» What you have to do
Out of the records below, copy all lines in which the word "planning" occurs.

━━━ Extracted information

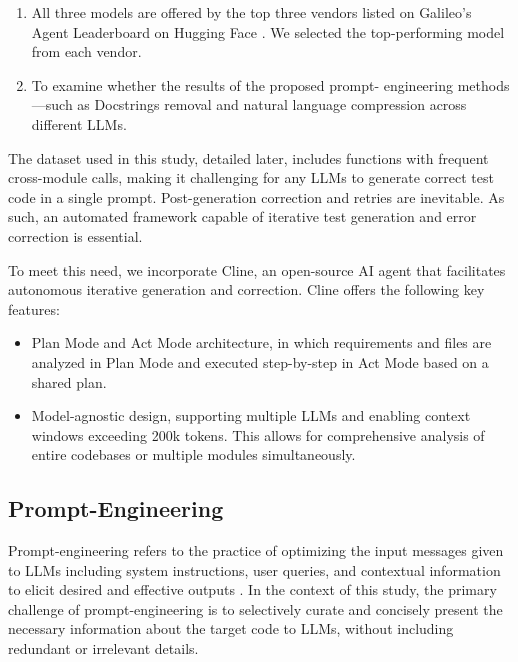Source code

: \begin{enumerate}
    \item All three models are offered by the top three vendors listed on Galileo's Agent Leaderboard on Hugging Face \cite{agent_leaderboard}. We selected the top-performing model from each vendor.
\vspace{0.2cm}
    \item To examine whether the results of the proposed prompt- engineering methods—such as Docstrings removal and natural language compression across different LLMs.
\end{enumerate}

The dataset used in this study, detailed later, includes functions with frequent cross-module calls, making it challenging for any LLMs to generate correct test code in a single prompt. Post-generation correction and retries are inevitable. As such, an automated framework capable of iterative test generation and error correction is essential.

To meet this need, we incorporate Cline, an open-source AI agent that facilitates autonomous iterative generation and correction. Cline offers the following key features:

\begin{itemize}[label={$\bullet$}]
    \item Plan Mode and Act Mode architecture, in which requirements and files are analyzed in Plan Mode and executed step-by-step in Act Mode based on a shared plan.
\vspace{0.2cm}
    \item Model-agnostic design, supporting multiple LLMs and enabling context windows exceeding 200k tokens. This allows for comprehensive analysis of entire codebases or multiple modules simultaneously.
\end{itemize}


\subsection{Prompt-Engineering}
Prompt-engineering refers to the practice of optimizing the input messages given to LLMs including system instructions, user queries, and contextual information to elicit desired and effective outputs \cite{llmlingua}. In the context of this study, the primary challenge of prompt-engineering is to selectively curate and concisely present the necessary information about the target code to LLMs, without including redundant or irrelevant details.

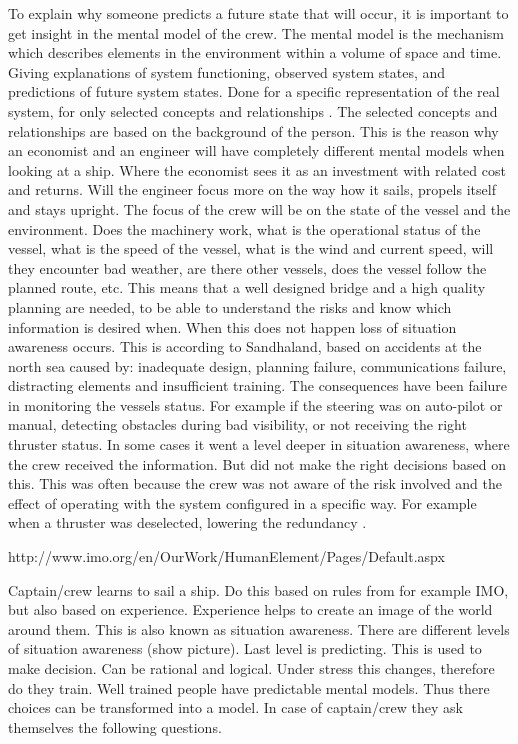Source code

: To explain why someone predicts a future state that will occur, it is important to get insight in the mental model of the crew.
The mental model is the mechanism which describes elements in the environment within a volume of space and time. Giving explanations of system functioning, observed system states, and predictions of future system states. Done for a specific representation of the real system, for only selected concepts and relationships \cite{Kalloniatis2017}. 
The selected concepts and relationships are based on the background of the person. This is the reason why an economist and an engineer will have completely different mental models when looking at a ship. Where the economist sees it as an investment with related cost and returns. Will the engineer focus more on the way how it sails, propels itself and stays upright. 
The focus of the crew will be on the state of the vessel and the environment. Does the machinery work, what is the operational status of the vessel, what is the speed of the vessel, what is the wind and current speed, will they encounter bad weather, are there other vessels, does the vessel follow the planned route, etc. This means that a well designed bridge and a high quality planning are needed, to be able to understand the risks and know which information is desired when. 
When this does not happen loss of situation awareness occurs. This is according to Sandhaland, based on accidents at the north sea caused by: inadequate design, planning failure, communications failure, distracting elements and insufficient training. 
The consequences have been failure in monitoring the vessels status. For example if the steering was on auto-pilot or manual, detecting obstacles during bad visibility, or not receiving the right thruster status. In some cases it went a level deeper in situation awareness, where the crew received the information. But did not make the right decisions based on this. This was often because the crew was not aware of the risk involved and the effect of operating with the system configured in a specific way. For example when a thruster was deselected, lowering the redundancy \cite{Sandhaland2015}.





http://www.imo.org/en/OurWork/HumanElement/Pages/Default.aspx 
 
Captain/crew learns to sail a ship. 
Do this based on rules from for example IMO, but also based on experience. 
Experience helps to create an image of the world around them. 
This is also known as situation awareness. 
There are different levels of situation awareness (show picture). 
Last level is predicting. This is used to make decision. Can be rational and logical. Under stress this changes, therefore do they train.
Well trained people have predictable mental models. Thus there choices can be transformed into a model.
In case of captain/crew they ask themselves the following questions.

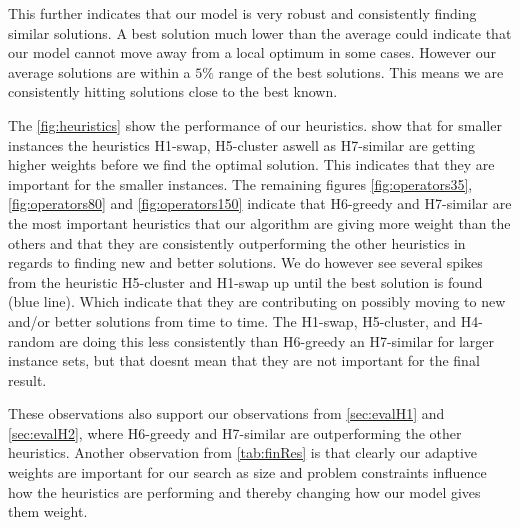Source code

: \documentclass[../main.tex]{subfiles}
\begin{document}
This further indicates that our model is very robust and consistently finding similar solutions.
A best solution much lower than the average could indicate that our model cannot move away from a local optimum in some cases.
However our average solutions are within a $5\%$ range of the best solutions.
This means we are consistently hitting solutions close to the best known.
\par
The \cref{fig:heuristics} show the performance of our heuristics.
 show that for smaller instances the heuristics H1-swap, H5-cluster aswell as H7-similar are getting higher weights before we find the optimal solution. This indicates that they are important for the smaller instances.
The remaining figures \ref{fig:operators35}, \ref{fig:operators80} and \ref{fig:operators150} indicate that H6-greedy and H7-similar are the most important heuristics that our algorithm are giving more weight than the others and that they are consistently outperforming the other heuristics in regards to finding new and better solutions. 
We do however see several spikes from the heuristic H5-cluster and H1-swap up until the best solution is found (blue line). 
Which indicate that they are contributing on possibly moving to new and/or better solutions from time to time. 
The H1-swap, H5-cluster, and H4-random are doing this less consistently than H6-greedy an H7-similar for larger instance sets, but that doesnt mean that they are not important for the final result. \par
These observations also support our observations from \cref{sec:evalH1} and \cref{sec:evalH2}, where H6-greedy and H7-similar are outperforming the other heuristics. 
Another observation from \cref{tab:finRes} is that clearly our adaptive weights are important for our search as size and problem constraints influence how the heuristics are performing and thereby changing how our model gives them weight. 

\biblio                                                         
\end{document}
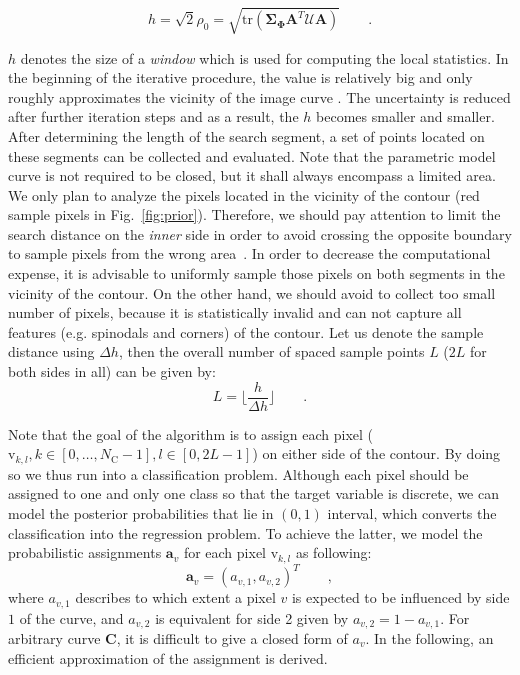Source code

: \documentclass[conference]{IEEEtran}
\begin{document}
\begin{equation}
  \label{eq:radius}
  h = \sqrt{2} \rho_0 = \sqrt{\mathrm{tr}(\mathbf{\Sigma}_{\mathbf{\Phi}}\mathbf{A}^T\mathcal{U}\mathbf{A})}\qquad.
\end{equation}

$h$ denotes the size of a \textit{window} which is used for computing
the local statistics. In the beginning of the iterative procedure, the value
is relatively big and only roughly approximates the vicinity of the image curve
. The
uncertainty is reduced after further iteration steps and as a result, the $h$ becomes smaller and
smaller. After determining the length of the search segment, 
a set of points located on these segments can be collected and
evaluated. Note that the parametric model curve is not required to be
closed, but it shall always encompass a limited area. We only plan to
analyze the pixels located in the vicinity of the contour (red sample
pixels in Fig.~\ref{fig:prior}). Therefore,
we should pay attention to limit the search distance on the
\textit{inner} side in order to avoid crossing the opposite
boundary to sample pixels from the wrong area~\cite{panin2006fully}. In order to
decrease the computational expense, it is advisable to uniformly sample those
pixels on both segments in the vicinity of the contour. On the other
hand, we should avoid to collect too small number of pixels, because
it is statistically invalid and can not
capture all features (e.g. spinodals and corners) of the contour. Let us denote the
sample distance using $\Delta h$, then the overall number of spaced
sample points $L$ ($2L$ for both sides in all) can be given by:
\begin{equation}
  \label{eq:sample}
  L = \lfloor \frac{h}{\Delta h} \rfloor\qquad.
\end{equation}

Note that the goal of the algorithm is to assign each pixel
($\mathrm{v}_{k,l}, k \in [0,\ldots,N_{\mathrm{C}}-1], l \in [0,
2L-1]$) on either side of the contour. By doing so we thus run into a
classification problem.
Although each pixel should be assigned to one and only
one class so that the target variable is discrete, we can model the
posterior probabilities that lie in $(0,1)$ interval, which converts the classification into the regression problem. To achieve the latter, we model the probabilistic
assignments $\mathbf{a}_{v}$ for each pixel $\mathrm{v}_{k,l}$ as following:
\begin{equation}
  \label{eq:pa}
  \mathbf{a}_v  = (a_{v,1}, a_{v,2})^T\qquad,
\end{equation}
where $a_{v,1}$ describes to which extent a pixel $v$ is expected to
be influenced by side $1$ of the curve, and $a_{v,2}$ is equivalent
for side 2 given by $a_{v,2} = 1- a_{v,1}$. For arbitrary curve
$\mathbf{C}$, it is difficult to give a closed form of $a_v$. In the
following, an efficient approximation of the assignment is derived.
\end{document}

━━━━━━

» Finished exercise
The focus of the crew will be on the state of the vessel and the environment. Does the machinery work, what is the operational status of the vessel, what is the speed of the vessel, what is the wind and current speed, will they encounter bad weather, are there other vessels, does the vessel follow the planned route, etc. This means that a well designed bridge and a high quality planning are needed, to be able to understand the risks and know which information is desired when. 
When this does not happen loss of situation awareness occurs. This is according to Sandhaland, based on accidents at the north sea caused by: inadequate design, planning failure, communications failure, distracting elements and insufficient training. 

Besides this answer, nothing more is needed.